__PROBLEM TO SOLVE__
Below are several records. Retype exactly those lines running from the one with "controller plugin directory" through the one with "## Structure of new controller plugin", end lines included, and no others.

__DATASET EXCERPTS__
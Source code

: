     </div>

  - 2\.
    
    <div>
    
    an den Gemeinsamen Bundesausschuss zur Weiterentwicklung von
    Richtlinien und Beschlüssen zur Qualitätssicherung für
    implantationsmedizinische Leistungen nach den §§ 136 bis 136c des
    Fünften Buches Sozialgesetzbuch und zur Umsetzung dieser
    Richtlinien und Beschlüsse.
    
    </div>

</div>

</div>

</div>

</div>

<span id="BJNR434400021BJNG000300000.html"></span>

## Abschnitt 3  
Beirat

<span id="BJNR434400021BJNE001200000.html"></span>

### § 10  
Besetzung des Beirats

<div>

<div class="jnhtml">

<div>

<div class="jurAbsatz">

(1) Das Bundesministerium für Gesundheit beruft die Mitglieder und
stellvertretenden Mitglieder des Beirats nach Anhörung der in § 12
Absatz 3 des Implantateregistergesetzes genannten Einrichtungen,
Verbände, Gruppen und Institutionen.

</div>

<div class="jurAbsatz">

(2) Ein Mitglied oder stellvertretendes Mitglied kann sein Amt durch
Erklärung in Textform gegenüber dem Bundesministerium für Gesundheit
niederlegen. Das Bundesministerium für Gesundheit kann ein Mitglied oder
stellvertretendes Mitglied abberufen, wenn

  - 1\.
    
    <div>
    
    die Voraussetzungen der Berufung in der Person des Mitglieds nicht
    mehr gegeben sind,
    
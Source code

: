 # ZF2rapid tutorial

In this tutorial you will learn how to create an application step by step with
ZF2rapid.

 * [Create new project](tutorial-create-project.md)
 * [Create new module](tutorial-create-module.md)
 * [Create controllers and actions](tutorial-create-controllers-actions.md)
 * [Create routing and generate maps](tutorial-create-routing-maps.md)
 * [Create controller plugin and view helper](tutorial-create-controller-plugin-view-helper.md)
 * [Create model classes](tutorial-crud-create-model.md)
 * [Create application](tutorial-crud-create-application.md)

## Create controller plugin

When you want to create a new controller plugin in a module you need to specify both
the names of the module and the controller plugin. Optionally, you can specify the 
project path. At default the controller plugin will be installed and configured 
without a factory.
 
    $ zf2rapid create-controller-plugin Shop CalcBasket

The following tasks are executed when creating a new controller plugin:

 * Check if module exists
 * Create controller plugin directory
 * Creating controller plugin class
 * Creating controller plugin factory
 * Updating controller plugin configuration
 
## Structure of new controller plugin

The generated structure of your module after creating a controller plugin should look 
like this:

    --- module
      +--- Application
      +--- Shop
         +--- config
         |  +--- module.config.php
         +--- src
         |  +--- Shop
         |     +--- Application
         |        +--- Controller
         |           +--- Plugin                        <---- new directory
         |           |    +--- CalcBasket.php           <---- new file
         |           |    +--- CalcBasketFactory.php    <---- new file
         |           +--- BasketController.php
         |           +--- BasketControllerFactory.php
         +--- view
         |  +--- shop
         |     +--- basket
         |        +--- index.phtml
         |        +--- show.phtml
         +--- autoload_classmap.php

__ANSWER__
 * Create controller plugin directory
 * Creating controller plugin class
 * Creating controller plugin factory
 * Updating controller plugin configuration
 
## Structure of new controller plugin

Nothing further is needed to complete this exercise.